Work to complete:
Write out the stretch of lines below that begins at the line with "gedämpfter Füllung (ehrlicher" and ends at the line with "in die Seitenleiste", including both, exactly as given and nothing more.

Provided records:
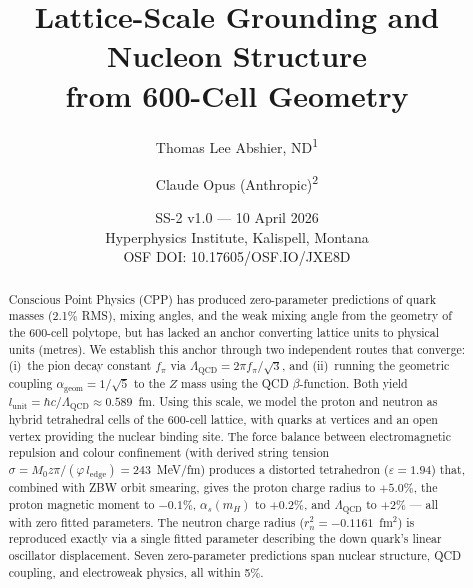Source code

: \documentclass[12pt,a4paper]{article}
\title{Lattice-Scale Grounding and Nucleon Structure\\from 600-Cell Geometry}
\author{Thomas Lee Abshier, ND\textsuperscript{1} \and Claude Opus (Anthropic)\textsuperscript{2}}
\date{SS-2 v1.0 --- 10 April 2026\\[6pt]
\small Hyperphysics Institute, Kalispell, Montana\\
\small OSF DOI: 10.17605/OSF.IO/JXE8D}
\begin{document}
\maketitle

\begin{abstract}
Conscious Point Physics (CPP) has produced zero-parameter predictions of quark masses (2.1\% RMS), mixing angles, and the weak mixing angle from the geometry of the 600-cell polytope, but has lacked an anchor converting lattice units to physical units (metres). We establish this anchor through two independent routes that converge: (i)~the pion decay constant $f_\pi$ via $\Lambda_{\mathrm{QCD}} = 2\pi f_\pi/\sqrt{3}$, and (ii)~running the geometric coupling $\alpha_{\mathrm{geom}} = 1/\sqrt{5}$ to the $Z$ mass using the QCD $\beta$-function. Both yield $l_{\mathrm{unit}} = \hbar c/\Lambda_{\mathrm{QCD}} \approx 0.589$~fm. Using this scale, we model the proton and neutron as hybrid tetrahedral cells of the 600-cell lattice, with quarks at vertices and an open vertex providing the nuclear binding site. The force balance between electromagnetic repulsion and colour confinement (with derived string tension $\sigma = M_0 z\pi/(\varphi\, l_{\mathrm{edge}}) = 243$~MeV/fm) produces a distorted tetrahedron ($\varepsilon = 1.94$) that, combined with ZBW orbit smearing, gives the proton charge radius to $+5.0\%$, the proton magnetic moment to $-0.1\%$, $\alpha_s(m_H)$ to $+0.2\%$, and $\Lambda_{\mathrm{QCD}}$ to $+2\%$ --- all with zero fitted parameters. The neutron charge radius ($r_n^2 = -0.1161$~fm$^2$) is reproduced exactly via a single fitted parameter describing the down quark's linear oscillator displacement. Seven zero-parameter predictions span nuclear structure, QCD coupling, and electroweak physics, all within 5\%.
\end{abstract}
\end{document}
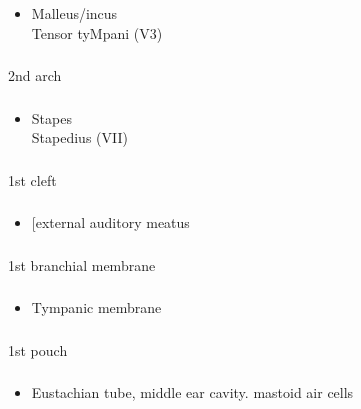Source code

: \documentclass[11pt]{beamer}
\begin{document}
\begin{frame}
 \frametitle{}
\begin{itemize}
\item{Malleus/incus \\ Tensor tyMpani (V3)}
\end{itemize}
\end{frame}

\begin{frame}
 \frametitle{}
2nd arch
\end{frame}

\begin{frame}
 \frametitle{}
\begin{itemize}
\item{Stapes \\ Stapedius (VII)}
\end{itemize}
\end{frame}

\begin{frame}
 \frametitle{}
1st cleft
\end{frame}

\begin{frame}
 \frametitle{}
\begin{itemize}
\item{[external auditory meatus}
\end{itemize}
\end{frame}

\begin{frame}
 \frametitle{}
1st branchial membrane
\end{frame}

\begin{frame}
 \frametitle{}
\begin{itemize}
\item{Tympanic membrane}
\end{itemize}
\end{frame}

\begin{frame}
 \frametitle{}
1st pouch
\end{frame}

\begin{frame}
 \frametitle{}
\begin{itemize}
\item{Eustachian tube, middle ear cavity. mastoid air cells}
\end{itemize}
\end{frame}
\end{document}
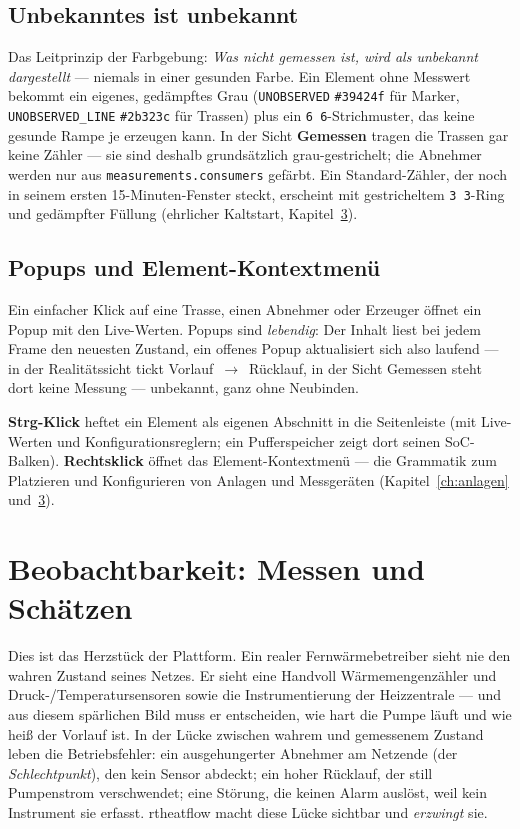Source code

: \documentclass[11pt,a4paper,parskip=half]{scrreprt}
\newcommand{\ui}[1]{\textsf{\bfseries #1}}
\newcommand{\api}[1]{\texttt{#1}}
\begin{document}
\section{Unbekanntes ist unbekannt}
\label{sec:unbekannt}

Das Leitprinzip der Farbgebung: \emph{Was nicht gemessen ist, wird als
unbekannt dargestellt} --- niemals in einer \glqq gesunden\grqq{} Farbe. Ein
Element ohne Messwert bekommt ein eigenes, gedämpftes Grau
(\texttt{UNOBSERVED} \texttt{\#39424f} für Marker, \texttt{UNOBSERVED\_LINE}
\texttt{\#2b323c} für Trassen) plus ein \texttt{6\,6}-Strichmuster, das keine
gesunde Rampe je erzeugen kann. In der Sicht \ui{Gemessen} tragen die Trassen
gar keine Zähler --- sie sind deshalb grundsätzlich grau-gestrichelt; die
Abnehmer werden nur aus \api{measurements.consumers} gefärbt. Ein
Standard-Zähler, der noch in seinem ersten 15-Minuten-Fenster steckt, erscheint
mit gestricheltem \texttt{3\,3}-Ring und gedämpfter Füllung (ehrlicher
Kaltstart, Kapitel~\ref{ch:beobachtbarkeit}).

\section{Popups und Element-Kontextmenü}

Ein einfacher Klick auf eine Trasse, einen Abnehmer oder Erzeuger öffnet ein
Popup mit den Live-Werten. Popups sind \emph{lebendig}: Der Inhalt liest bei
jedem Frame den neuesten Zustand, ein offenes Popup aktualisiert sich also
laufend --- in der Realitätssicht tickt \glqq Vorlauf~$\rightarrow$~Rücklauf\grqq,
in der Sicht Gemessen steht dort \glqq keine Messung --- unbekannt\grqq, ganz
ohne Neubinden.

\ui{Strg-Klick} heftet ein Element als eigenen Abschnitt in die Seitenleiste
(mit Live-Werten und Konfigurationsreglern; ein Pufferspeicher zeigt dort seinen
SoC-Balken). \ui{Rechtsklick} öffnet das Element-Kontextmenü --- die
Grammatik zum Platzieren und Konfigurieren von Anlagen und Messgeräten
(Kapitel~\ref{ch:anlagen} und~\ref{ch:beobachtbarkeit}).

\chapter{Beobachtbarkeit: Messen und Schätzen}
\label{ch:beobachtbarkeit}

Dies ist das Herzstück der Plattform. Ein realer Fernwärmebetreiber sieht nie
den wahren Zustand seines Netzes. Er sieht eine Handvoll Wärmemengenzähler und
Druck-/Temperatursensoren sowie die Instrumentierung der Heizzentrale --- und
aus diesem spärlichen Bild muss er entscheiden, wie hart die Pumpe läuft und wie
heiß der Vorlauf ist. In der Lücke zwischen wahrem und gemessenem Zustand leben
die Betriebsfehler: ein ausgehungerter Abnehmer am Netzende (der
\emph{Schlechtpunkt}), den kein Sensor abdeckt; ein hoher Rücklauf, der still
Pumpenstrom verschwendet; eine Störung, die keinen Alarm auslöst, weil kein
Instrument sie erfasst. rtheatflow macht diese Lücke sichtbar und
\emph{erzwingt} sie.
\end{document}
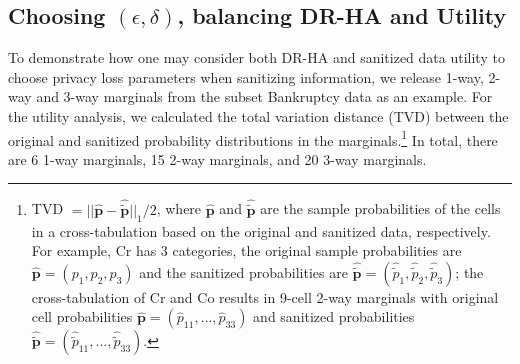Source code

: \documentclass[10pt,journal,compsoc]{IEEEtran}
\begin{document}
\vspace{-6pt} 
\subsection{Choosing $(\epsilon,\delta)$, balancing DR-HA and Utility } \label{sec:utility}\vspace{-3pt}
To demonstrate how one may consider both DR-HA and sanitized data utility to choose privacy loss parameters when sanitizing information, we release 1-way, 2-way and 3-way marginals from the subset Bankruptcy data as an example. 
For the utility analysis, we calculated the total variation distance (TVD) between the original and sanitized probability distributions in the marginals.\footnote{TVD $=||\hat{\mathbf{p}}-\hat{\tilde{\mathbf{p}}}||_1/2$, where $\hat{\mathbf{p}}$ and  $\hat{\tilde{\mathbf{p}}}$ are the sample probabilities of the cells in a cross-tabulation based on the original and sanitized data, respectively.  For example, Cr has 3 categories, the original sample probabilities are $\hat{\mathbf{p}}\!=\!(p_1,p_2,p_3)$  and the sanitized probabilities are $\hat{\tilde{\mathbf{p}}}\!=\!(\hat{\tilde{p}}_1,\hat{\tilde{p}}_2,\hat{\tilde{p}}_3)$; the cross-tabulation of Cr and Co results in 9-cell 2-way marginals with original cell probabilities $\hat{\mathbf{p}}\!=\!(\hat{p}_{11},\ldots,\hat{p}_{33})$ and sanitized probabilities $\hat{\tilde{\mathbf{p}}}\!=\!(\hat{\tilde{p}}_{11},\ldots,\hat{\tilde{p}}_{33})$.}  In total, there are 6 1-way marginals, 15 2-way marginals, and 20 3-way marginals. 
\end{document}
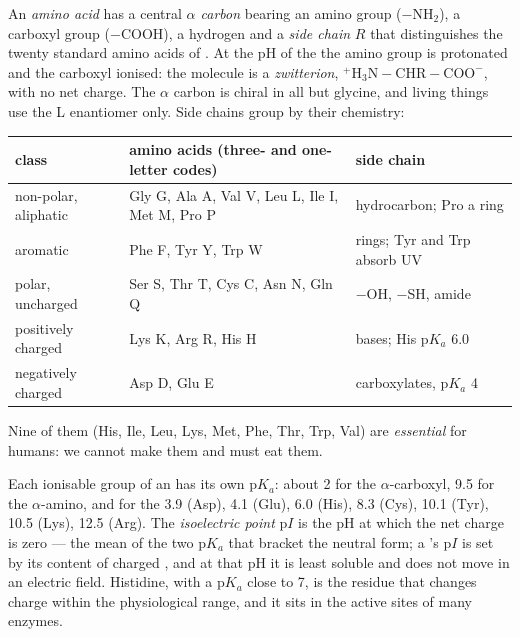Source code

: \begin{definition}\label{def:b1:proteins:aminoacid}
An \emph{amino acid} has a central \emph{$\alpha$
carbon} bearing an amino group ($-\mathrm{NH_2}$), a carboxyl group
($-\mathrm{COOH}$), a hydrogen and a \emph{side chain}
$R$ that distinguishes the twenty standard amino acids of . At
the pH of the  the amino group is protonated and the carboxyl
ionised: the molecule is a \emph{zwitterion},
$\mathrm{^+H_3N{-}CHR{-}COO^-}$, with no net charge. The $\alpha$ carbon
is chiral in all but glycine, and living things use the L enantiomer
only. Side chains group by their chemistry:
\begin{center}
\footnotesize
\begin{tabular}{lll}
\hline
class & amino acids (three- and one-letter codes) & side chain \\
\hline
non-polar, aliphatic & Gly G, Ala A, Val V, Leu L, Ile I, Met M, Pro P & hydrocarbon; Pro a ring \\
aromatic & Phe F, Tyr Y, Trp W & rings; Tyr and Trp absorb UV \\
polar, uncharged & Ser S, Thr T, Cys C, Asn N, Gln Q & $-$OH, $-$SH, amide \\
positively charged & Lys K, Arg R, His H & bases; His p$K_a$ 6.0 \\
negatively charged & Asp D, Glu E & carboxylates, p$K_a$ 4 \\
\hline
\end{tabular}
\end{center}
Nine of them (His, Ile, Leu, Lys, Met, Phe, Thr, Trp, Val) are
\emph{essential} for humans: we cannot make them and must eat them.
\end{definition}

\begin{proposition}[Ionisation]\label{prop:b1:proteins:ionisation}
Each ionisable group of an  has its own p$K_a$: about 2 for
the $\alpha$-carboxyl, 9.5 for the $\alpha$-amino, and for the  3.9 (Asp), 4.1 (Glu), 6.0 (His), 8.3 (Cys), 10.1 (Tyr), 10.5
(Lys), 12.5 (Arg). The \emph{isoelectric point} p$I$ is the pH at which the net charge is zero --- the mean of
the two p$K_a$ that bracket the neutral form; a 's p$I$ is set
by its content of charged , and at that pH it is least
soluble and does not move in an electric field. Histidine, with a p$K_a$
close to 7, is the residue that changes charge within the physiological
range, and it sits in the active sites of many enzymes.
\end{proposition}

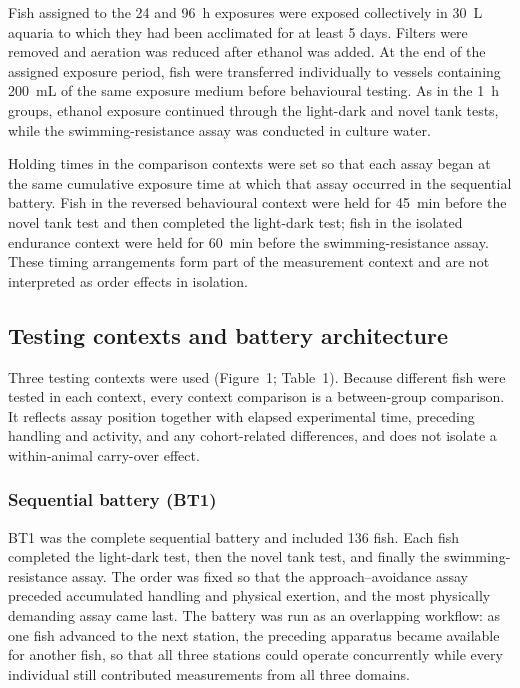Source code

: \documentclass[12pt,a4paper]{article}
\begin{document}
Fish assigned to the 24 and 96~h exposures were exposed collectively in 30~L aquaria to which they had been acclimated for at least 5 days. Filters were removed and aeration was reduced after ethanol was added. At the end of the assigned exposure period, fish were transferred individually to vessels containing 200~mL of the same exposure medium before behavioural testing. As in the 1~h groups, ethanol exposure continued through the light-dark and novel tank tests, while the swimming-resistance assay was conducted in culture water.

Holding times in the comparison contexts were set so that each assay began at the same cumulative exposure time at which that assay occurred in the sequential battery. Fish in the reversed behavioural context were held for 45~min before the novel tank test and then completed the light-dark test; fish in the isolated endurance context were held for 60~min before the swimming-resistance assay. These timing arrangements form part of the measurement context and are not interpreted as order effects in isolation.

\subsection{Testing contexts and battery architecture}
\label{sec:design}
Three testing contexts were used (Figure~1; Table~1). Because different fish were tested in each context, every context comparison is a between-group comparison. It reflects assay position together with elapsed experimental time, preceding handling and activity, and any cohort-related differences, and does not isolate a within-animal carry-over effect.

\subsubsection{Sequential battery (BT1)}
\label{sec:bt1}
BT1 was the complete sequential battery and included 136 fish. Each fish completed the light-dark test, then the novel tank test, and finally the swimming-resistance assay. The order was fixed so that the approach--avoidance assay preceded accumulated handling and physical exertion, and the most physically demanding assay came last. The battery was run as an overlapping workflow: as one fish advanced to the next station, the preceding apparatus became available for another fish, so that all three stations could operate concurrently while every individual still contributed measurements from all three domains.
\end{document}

Exercise response:
mit gestricheltem \texttt{3\,3}-Ring und gedämpfter Füllung (ehrlicher
Kaltstart, Kapitel~\ref{ch:beobachtbarkeit}).

\section{Popups und Element-Kontextmenü}

Ein einfacher Klick auf eine Trasse, einen Abnehmer oder Erzeuger öffnet ein
Popup mit den Live-Werten. Popups sind \emph{lebendig}: Der Inhalt liest bei
jedem Frame den neuesten Zustand, ein offenes Popup aktualisiert sich also
laufend --- in der Realitätssicht tickt \glqq Vorlauf~$\rightarrow$~Rücklauf\grqq,
in der Sicht Gemessen steht dort \glqq keine Messung --- unbekannt\grqq, ganz
ohne Neubinden.

\ui{Strg-Klick} heftet ein Element als eigenen Abschnitt in die Seitenleiste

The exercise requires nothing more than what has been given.